◆ THE TASK
Retype, word for word, each line between the lines holding "Положение объекта в" and "Диапазон смещений: от", inclusive, and leave the rest of the data alone.

◆ ENTRIES SUPPLIED
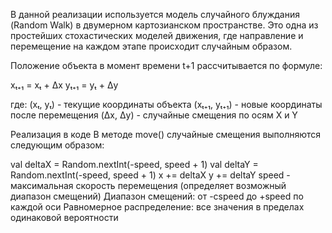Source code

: В данной реализации используется модель случайного блуждания (Random Walk) в двумерном картозианском пространстве. Это одна из простейших стохастических моделей движения, где направление и перемещение на каждом этапе происходит случайным образом.

Положение объекта в момент времени t+1 рассчитывается по формуле:

xₜ₊₁ = xₜ + Δx yₜ₊₁ = yₜ + Δy

где: (xₜ, yₜ) - текущие координаты объекта (xₜ₊₁, yₜ₊₁) - новые координаты после перемещения (Δx, Δy) - случайные смещения по осям X и Y

Реализация в коде
В методе move() случайные смещения выполняются следующим образом:

val deltaX = Random.nextInt(-speed, speed + 1)
val deltaY = Random.nextInt(-speed, speed + 1)
x += deltaX
y += deltaY
speed - максимальная скорость перемещения (определяет возможный диапазон смещений)
Диапазон смещений: от -cspeed до +speed по каждой оси
Равномерное распределение: все значения в пределах одинаковой вероятности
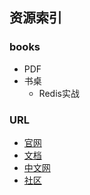 ## 资源索引

### books
- PDF
- 书桌
    - Redis实战

### URL
- [官网](https://redis.io/)
- [文档]()
- [中文网](http://www.redis.cn/)
- [社区]()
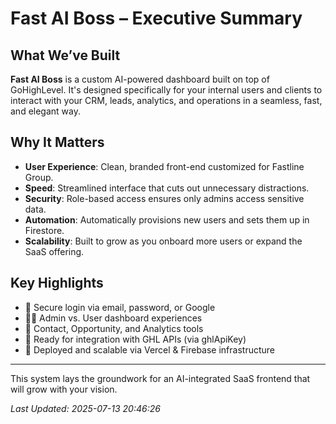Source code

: # Fast AI Boss – Executive Summary

## What We’ve Built
**Fast AI Boss** is a custom AI-powered dashboard built on top of GoHighLevel. It's designed specifically for your internal users and clients to interact with your CRM, leads, analytics, and operations in a seamless, fast, and elegant way.

## Why It Matters
- **User Experience**: Clean, branded front-end customized for Fastline Group.
- **Speed**: Streamlined interface that cuts out unnecessary distractions.
- **Security**: Role-based access ensures only admins access sensitive data.
- **Automation**: Automatically provisions new users and sets them up in Firestore.
- **Scalability**: Built to grow as you onboard more users or expand the SaaS offering.

## Key Highlights
- 🔐 Secure login via email, password, or Google
- 🧑‍💼 Admin vs. User dashboard experiences
- 🎯 Contact, Opportunity, and Analytics tools
- 🔌 Ready for integration with GHL APIs (via ghlApiKey)
- 🚀 Deployed and scalable via Vercel & Firebase infrastructure

---

This system lays the groundwork for an AI-integrated SaaS frontend that will grow with your vision.

_Last Updated: 2025-07-13 20:46:26_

◆ RESULT FOR THIS EXERCISE
Положение объекта в момент времени t+1 рассчитывается по формуле:

xₜ₊₁ = xₜ + Δx yₜ₊₁ = yₜ + Δy

где: (xₜ, yₜ) - текущие координаты объекта (xₜ₊₁, yₜ₊₁) - новые координаты после перемещения (Δx, Δy) - случайные смещения по осям X и Y

Реализация в коде
В методе move() случайные смещения выполняются следующим образом:

val deltaX = Random.nextInt(-speed, speed + 1)
val deltaY = Random.nextInt(-speed, speed + 1)
x += deltaX
y += deltaY
speed - максимальная скорость перемещения (определяет возможный диапазон смещений)
Диапазон смещений: от -cspeed до +speed по каждой оси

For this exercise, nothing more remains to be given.